(Stored data)
◇ ◇ ◇ ◇ ◇ ◇ ◇

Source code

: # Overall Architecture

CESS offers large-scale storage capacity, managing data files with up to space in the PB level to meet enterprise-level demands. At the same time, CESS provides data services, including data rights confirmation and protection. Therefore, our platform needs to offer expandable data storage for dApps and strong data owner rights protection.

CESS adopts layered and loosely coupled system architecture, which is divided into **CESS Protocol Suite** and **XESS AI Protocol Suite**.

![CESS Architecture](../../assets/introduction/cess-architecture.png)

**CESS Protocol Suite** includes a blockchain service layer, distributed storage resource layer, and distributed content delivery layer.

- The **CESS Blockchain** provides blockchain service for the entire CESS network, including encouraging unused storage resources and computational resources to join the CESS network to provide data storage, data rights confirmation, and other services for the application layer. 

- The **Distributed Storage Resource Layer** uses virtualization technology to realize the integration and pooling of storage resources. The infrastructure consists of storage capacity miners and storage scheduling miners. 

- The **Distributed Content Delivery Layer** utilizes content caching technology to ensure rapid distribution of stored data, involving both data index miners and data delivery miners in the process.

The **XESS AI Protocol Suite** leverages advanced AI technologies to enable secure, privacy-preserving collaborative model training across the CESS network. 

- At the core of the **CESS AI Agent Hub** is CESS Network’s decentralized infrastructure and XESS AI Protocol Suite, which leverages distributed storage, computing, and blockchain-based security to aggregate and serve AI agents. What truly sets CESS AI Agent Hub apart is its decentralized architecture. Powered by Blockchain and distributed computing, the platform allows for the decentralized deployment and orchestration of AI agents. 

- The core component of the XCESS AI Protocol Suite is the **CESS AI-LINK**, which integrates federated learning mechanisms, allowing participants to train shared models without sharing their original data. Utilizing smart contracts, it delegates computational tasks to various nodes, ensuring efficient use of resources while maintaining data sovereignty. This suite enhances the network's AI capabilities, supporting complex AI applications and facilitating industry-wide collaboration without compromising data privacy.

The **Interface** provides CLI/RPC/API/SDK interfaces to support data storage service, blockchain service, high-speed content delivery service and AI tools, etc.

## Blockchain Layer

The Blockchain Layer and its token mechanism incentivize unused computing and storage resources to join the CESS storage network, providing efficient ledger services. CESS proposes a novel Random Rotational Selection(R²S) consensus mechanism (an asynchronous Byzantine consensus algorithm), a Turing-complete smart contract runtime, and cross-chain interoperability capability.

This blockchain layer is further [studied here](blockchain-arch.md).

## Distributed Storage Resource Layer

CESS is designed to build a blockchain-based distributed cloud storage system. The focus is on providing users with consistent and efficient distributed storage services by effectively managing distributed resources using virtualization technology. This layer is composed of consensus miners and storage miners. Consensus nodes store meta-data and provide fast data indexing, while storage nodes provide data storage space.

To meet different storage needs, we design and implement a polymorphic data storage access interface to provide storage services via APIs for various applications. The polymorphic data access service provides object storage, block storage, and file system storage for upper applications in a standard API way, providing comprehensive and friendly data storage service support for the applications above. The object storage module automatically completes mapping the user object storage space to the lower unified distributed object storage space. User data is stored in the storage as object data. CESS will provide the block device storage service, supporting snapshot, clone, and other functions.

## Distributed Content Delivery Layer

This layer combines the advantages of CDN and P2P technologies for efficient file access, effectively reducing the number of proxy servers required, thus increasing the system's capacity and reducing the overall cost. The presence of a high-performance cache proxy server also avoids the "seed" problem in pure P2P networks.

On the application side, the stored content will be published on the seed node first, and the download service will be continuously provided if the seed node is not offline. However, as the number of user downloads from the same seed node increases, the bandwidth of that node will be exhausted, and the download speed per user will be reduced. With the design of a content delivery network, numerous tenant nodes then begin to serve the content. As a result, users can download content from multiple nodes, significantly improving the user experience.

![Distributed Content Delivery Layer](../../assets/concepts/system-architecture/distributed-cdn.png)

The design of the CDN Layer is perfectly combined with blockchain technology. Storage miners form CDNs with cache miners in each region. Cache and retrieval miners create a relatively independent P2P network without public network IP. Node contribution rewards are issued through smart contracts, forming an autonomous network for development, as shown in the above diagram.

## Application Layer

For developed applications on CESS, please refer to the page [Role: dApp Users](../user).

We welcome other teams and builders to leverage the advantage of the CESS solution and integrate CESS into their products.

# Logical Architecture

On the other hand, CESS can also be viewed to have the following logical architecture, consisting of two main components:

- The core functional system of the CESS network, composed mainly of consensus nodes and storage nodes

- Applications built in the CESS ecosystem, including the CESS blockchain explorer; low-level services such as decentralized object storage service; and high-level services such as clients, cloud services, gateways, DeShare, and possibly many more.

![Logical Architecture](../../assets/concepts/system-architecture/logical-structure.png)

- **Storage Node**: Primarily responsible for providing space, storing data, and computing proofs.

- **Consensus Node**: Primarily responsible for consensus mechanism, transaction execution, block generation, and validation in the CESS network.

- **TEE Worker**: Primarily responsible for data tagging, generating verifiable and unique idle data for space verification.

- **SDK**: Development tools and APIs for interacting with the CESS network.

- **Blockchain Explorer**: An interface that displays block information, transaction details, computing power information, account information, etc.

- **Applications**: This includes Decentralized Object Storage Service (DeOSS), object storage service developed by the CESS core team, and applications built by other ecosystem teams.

◇ ◇ ◇ ◇ ◇ ◇ ◇

## Exercise brief
Copy all lines of the records in which the string "composed" can be found.

## Finished task
CESS is designed to build a blockchain-based distributed cloud storage system. The focus is on providing users with consistent and efficient distributed storage services by effectively managing distributed resources using virtualization technology. This layer is composed of consensus miners and storage miners. Consensus nodes store meta-data and provide fast data indexing, while storage nodes provide data storage space.
- The core functional system of the CESS network, composed mainly of consensus nodes and storage nodes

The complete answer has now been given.